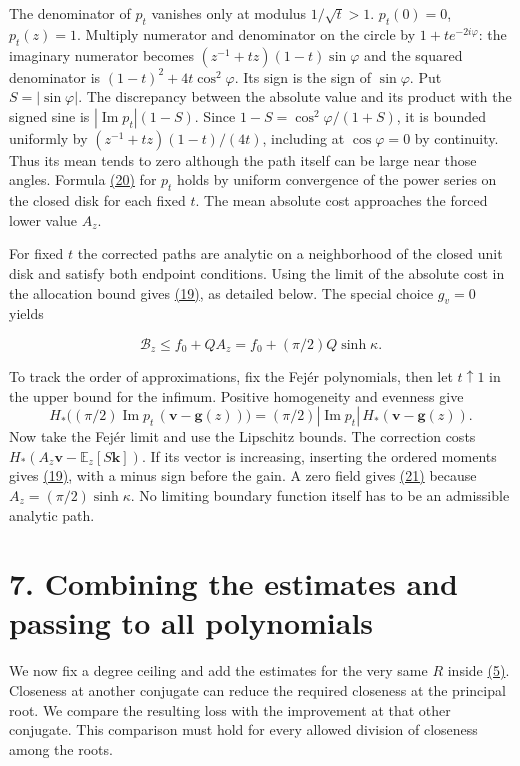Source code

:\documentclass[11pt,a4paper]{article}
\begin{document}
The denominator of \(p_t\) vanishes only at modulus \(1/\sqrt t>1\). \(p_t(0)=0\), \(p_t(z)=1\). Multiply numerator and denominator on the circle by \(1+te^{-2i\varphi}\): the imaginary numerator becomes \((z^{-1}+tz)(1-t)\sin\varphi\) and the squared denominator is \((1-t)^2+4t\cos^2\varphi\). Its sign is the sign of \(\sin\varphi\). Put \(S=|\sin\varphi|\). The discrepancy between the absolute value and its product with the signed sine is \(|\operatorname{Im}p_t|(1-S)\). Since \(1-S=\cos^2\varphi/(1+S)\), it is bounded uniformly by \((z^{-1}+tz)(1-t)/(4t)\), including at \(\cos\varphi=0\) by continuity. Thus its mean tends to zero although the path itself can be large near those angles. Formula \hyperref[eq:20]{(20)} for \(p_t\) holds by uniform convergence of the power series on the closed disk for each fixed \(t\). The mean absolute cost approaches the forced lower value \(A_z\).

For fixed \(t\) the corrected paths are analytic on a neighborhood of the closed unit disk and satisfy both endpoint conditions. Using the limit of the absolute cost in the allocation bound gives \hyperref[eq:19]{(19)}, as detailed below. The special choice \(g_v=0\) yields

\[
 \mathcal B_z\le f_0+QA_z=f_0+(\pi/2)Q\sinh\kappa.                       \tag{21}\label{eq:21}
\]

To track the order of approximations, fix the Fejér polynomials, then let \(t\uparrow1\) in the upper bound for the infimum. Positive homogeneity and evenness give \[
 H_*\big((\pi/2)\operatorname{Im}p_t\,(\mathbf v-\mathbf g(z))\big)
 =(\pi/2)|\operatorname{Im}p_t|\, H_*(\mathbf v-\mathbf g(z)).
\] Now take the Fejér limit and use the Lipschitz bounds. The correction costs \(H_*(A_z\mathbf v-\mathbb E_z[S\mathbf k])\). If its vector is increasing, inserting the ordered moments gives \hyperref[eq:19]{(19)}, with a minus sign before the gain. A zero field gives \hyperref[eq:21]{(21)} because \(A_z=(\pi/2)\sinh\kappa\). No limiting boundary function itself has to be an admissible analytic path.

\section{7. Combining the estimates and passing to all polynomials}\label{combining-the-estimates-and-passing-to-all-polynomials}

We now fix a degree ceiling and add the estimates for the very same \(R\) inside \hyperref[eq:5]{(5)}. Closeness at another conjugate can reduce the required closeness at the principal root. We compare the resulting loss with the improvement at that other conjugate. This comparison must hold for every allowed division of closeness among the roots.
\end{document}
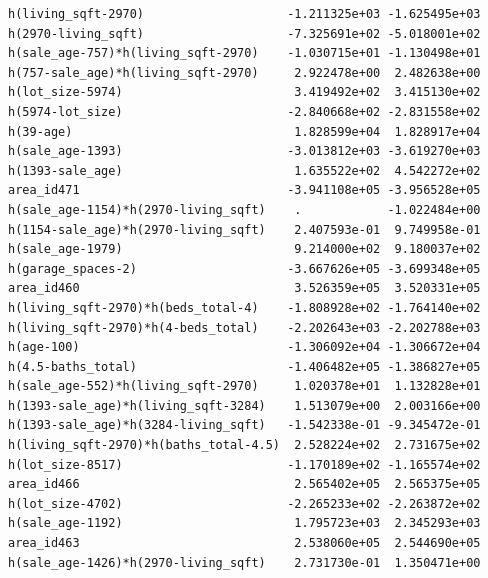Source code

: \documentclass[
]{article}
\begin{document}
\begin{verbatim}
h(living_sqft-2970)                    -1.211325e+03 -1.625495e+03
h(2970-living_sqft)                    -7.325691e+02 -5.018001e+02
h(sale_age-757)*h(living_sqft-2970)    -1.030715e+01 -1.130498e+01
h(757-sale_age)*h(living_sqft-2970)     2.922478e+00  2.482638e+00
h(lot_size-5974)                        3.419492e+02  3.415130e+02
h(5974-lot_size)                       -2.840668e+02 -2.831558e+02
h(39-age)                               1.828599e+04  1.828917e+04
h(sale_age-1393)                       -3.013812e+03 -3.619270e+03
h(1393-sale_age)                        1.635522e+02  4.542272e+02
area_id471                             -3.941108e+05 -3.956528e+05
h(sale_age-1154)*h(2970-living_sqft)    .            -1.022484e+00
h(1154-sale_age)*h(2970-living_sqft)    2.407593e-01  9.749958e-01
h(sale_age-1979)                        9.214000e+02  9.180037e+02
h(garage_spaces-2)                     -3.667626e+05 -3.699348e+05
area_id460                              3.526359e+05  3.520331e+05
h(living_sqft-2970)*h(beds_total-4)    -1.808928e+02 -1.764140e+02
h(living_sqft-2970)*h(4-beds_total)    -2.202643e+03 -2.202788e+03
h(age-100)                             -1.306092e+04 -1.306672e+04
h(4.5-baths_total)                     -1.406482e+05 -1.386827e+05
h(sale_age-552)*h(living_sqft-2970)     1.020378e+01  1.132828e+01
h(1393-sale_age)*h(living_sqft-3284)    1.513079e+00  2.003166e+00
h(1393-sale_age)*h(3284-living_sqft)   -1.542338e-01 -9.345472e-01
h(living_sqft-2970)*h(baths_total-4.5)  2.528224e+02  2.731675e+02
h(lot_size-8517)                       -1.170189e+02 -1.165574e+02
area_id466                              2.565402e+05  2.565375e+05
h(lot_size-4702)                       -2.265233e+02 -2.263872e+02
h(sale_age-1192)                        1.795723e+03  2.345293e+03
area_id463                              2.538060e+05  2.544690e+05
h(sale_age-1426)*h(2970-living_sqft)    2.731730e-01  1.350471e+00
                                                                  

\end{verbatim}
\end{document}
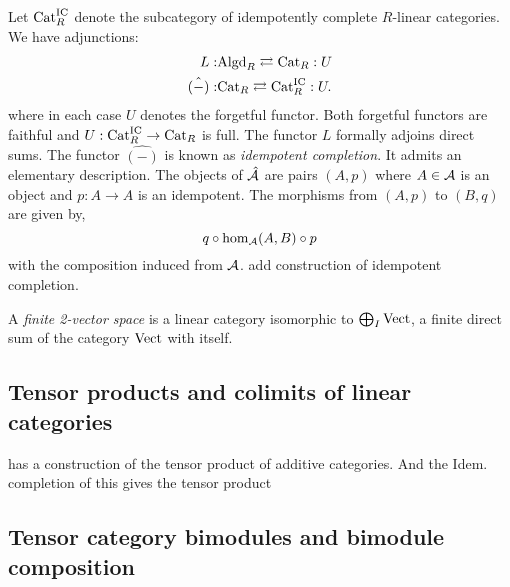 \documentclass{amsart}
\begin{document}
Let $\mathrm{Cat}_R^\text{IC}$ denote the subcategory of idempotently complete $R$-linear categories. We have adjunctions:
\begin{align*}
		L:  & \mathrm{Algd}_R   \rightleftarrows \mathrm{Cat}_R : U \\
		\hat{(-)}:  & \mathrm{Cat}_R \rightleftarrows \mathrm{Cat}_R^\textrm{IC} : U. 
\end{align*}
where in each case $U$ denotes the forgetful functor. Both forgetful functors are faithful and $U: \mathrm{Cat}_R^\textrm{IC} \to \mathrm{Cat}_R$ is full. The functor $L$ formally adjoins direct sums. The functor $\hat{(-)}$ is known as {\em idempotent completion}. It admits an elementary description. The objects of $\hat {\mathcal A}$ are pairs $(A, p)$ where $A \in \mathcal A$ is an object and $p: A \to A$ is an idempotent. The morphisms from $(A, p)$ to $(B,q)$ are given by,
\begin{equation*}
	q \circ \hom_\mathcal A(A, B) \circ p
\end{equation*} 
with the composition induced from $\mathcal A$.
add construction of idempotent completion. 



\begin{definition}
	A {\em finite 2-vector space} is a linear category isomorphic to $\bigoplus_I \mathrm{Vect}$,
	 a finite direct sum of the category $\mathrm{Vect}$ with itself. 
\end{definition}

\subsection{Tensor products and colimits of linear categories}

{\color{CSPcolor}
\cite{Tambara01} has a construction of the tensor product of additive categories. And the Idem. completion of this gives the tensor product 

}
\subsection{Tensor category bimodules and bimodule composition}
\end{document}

——

» Task to complete:
Wherever a picture appears in the listing above, drop it, and restate the rest exactly.

» Result below:
Source code

:\documentclass[11pt,a4paper]{article}
\begin{document}
The denominator of \(p_t\) vanishes only at modulus \(1/\sqrt t>1\). \(p_t(0)=0\), \(p_t(z)=1\). Multiply numerator and denominator on the circle by \(1+te^{-2i\varphi}\): the imaginary numerator becomes \((z^{-1}+tz)(1-t)\sin\varphi\) and the squared denominator is \((1-t)^2+4t\cos^2\varphi\). Its sign is the sign of \(\sin\varphi\). Put \(S=|\sin\varphi|\). The discrepancy between the absolute value and its product with the signed sine is \(|\operatorname{Im}p_t|(1-S)\). Since \(1-S=\cos^2\varphi/(1+S)\), it is bounded uniformly by \((z^{-1}+tz)(1-t)/(4t)\), including at \(\cos\varphi=0\) by continuity. Thus its mean tends to zero although the path itself can be large near those angles. Formula \hyperref[eq:20]{(20)} for \(p_t\) holds by uniform convergence of the power series on the closed disk for each fixed \(t\). The mean absolute cost approaches the forced lower value \(A_z\).

For fixed \(t\) the corrected paths are analytic on a neighborhood of the closed unit disk and satisfy both endpoint conditions. Using the limit of the absolute cost in the allocation bound gives \hyperref[eq:19]{(19)}, as detailed below. The special choice \(g_v=0\) yields

\[
 \mathcal B_z\le f_0+QA_z=f_0+(\pi/2)Q\sinh\kappa.                       \tag{21}\label{eq:21}
\]

To track the order of approximations, fix the Fejér polynomials, then let \(t\uparrow1\) in the upper bound for the infimum. Positive homogeneity and evenness give \[
 H_*\big((\pi/2)\operatorname{Im}p_t\,(\mathbf v-\mathbf g(z))\big)
 =(\pi/2)|\operatorname{Im}p_t|\, H_*(\mathbf v-\mathbf g(z)).
\] Now take the Fejér limit and use the Lipschitz bounds. The correction costs \(H_*(A_z\mathbf v-\mathbb E_z[S\mathbf k])\). If its vector is increasing, inserting the ordered moments gives \hyperref[eq:19]{(19)}, with a minus sign before the gain. A zero field gives \hyperref[eq:21]{(21)} because \(A_z=(\pi/2)\sinh\kappa\). No limiting boundary function itself has to be an admissible analytic path.

\section{7. Combining the estimates and passing to all polynomials}\label{combining-the-estimates-and-passing-to-all-polynomials}

We now fix a degree ceiling and add the estimates for the very same \(R\) inside \hyperref[eq:5]{(5)}. Closeness at another conjugate can reduce the required closeness at the principal root. We compare the resulting loss with the improvement at that other conjugate. This comparison must hold for every allowed division of closeness among the roots.
\end{document}
Source code

: \documentclass[
]{article}
\begin{document}
\begin{verbatim}
h(living_sqft-2970)                    -1.211325e+03 -1.625495e+03
h(2970-living_sqft)                    -7.325691e+02 -5.018001e+02
h(sale_age-757)*h(living_sqft-2970)    -1.030715e+01 -1.130498e+01
h(757-sale_age)*h(living_sqft-2970)     2.922478e+00  2.482638e+00
h(lot_size-5974)                        3.419492e+02  3.415130e+02
h(5974-lot_size)                       -2.840668e+02 -2.831558e+02
h(39-age)                               1.828599e+04  1.828917e+04
h(sale_age-1393)                       -3.013812e+03 -3.619270e+03
h(1393-sale_age)                        1.635522e+02  4.542272e+02
area_id471                             -3.941108e+05 -3.956528e+05
h(sale_age-1154)*h(2970-living_sqft)    .            -1.022484e+00
h(1154-sale_age)*h(2970-living_sqft)    2.407593e-01  9.749958e-01
h(sale_age-1979)                        9.214000e+02  9.180037e+02
h(garage_spaces-2)                     -3.667626e+05 -3.699348e+05
area_id460                              3.526359e+05  3.520331e+05
h(living_sqft-2970)*h(beds_total-4)    -1.808928e+02 -1.764140e+02
h(living_sqft-2970)*h(4-beds_total)    -2.202643e+03 -2.202788e+03
h(age-100)                             -1.306092e+04 -1.306672e+04
h(4.5-baths_total)                     -1.406482e+05 -1.386827e+05
h(sale_age-552)*h(living_sqft-2970)     1.020378e+01  1.132828e+01
h(1393-sale_age)*h(living_sqft-3284)    1.513079e+00  2.003166e+00
h(1393-sale_age)*h(3284-living_sqft)   -1.542338e-01 -9.345472e-01
h(living_sqft-2970)*h(baths_total-4.5)  2.528224e+02  2.731675e+02
h(lot_size-8517)                       -1.170189e+02 -1.165574e+02
area_id466                              2.565402e+05  2.565375e+05
h(lot_size-4702)                       -2.265233e+02 -2.263872e+02
h(sale_age-1192)                        1.795723e+03  2.345293e+03
area_id463                              2.538060e+05  2.544690e+05
h(sale_age-1426)*h(2970-living_sqft)    2.731730e-01  1.350471e+00
                                                                  

\end{verbatim}
\end{document}
 \documentclass{amsart}
\begin{document}
Let $\mathrm{Cat}_R^\text{IC}$ denote the subcategory of idempotently complete $R$-linear categories. We have adjunctions:
\begin{align*}
		L:  & \mathrm{Algd}_R   \rightleftarrows \mathrm{Cat}_R : U \\
		\hat{(-)}:  & \mathrm{Cat}_R \rightleftarrows \mathrm{Cat}_R^\textrm{IC} : U. 
\end{align*}
where in each case $U$ denotes the forgetful functor. Both forgetful functors are faithful and $U: \mathrm{Cat}_R^\textrm{IC} \to \mathrm{Cat}_R$ is full. The functor $L$ formally adjoins direct sums. The functor $\hat{(-)}$ is known as {\em idempotent completion}. It admits an elementary description. The objects of $\hat {\mathcal A}$ are pairs $(A, p)$ where $A \in \mathcal A$ is an object and $p: A \to A$ is an idempotent. The morphisms from $(A, p)$ to $(B,q)$ are given by,
\begin{equation*}
	q \circ \hom_\mathcal A(A, B) \circ p
\end{equation*} 
with the composition induced from $\mathcal A$.
add construction of idempotent completion. 



\begin{definition}
	A {\em finite 2-vector space} is a linear category isomorphic to $\bigoplus_I \mathrm{Vect}$,
	 a finite direct sum of the category $\mathrm{Vect}$ with itself. 
\end{definition}

\subsection{Tensor products and colimits of linear categories}

{\color{CSPcolor}
\cite{Tambara01} has a construction of the tensor product of additive categories. And the Idem. completion of this gives the tensor product 

}
\subsection{Tensor category bimodules and bimodule composition}
\end{document}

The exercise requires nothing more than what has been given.